Overcome Your Fear of Data
When we talk about data analytics and data mining, many people immediately get overwhelmed. They conjure images of IT experts hunched over a computer using some super complex software while typing code to analyze millions of rows of data. But that’s mostly from television. In the real world, most data analytics can be pretty simple and extremely beneficial. The greatest benefit is that testing the full population provides the best coverage. You can absolutely get great software to expand your capability, but most of us start out in Excel. Just think about the words we are using. “Data analytics” is just a systematic review of information, which is a fancy way to say you performed a test.
Before you let your fear of data take over, remember that you are already performing some level of data analytics. The goal is to get better, to advance your ability, and to slowly take on more advanced testing in a very systematic way. Most publications on this topic point to a simple 5 step process.
Step 1 - Define Your Objective
Before you even start looking at the data, figure out what it is you think the data could tell you. Imagine what the results could be. For example, if you are going to look at a listing of transactions from a payable system, you might come up with objectives like: look for transactions that are not supported by purchase orders, or look at the days of the week the transactions posted. The result could show that not all transactions were supported, or we may find transactions posted on the weekend when no one should be working.
Step 2 – Find the Data
Depending on data availability, you may need to combine information from multiple sources. Many times the type of testing you can perform will be dictated by the information that is available to you. For example, let’s say you are planning to look for transactions that were posted on the weekend when no one is supposed to be working. At a minimum, the data you need for this test must include a date/time stamp on each transaction. You will probably want more than just the date/time stamp. You will also want to know who processed the transaction, what was the dollar amount and was there a supervisor approval. Your next question will be about actually getting the data. If you have the required access and sufficient training on the systems involved, you may be able to get the information on your own.

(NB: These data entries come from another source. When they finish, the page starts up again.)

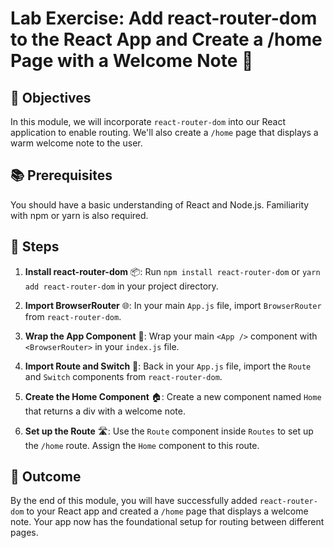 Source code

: # Lab Exercise: Add react-router-dom to the React App and Create a /home Page with a Welcome Note 🚀

## 🎯 Objectives

In this module, we will incorporate `react-router-dom` into our React application to enable routing. We'll also create a `/home` page that displays a warm welcome note to the user.

## 📚 Prerequisites

You should have a basic understanding of React and Node.js. Familiarity with npm or yarn is also required.

## 🚀 Steps

1. **Install react-router-dom** 📦: Run `npm install react-router-dom` or `yarn add react-router-dom` in your project directory.

2. **Import BrowserRouter** 🌐: In your main `App.js` file, import `BrowserRouter` from `react-router-dom`.

3. **Wrap the App Component** 🎁: Wrap your main `<App />` component with `<BrowserRouter>` in your `index.js` file.

4. **Import Route and Switch** 🔄: Back in your `App.js` file, import the `Route` and `Switch` components from `react-router-dom`.

5. **Create the Home Component** 🏠: Create a new component named `Home` that returns a div with a welcome note.

6. **Set up the Route** 🛣️: Use the `Route` component inside `Routes` to set up the `/home` route. Assign the `Home` component to this route.


## 🎉 Outcome

By the end of this module, you will have successfully added `react-router-dom` to your React app and created a `/home` page that displays a welcome note. Your app now has the foundational setup for routing between different pages.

Step 3 - Prepare Your Data
Data preparation includes many different aspects, so we will focus on two of the broadest, most encompassing points: cleaning the data, and normalizing the data. Cleaning data addresses the quality of the information, while normalization eliminates redundancies.
Cleaning the data is especially true when the information is coming from multiple sources. Sometimes you will have a column of text in a spreadsheet, but some of the cells also have numbers, or spaces in front of the letters, or symbols in the data. Cleaning the data will remove all of the unrecognizable information from the cells.
Normalizing looks for different version of the same data entry. For example, my last name could show up four different ways: DeRoche, De Roche, De_Roche, Deroche. These are all the same name, just input into systems in different ways. Normalizing converts all of the variations into one format. If you don’t clean and normalize the data, the output will either produce an error, or the results will be unusable or unreliable.
Step 4 - Analyze Data
At this point, you will have come up with the objective, pulled the data, and spent some time cleansing and normalizing the information, and now it’s time to run the test.
Once you run the tests, you may or may not understand the results. Your best resource to understand the results will likely be the people you are auditing. If it is appropriate, you should take the results back to the data owners for help understanding the output. Keep in mind, this may not always be appropriate, especially if this is for a fraud examination.
Step 5 - Report Results
One of the most important factors in helping management focus and understand the results is the amount of information we present. We must be careful not to overwhelm management with endless information. Always present summary information and provide any details as an appendix to the summary.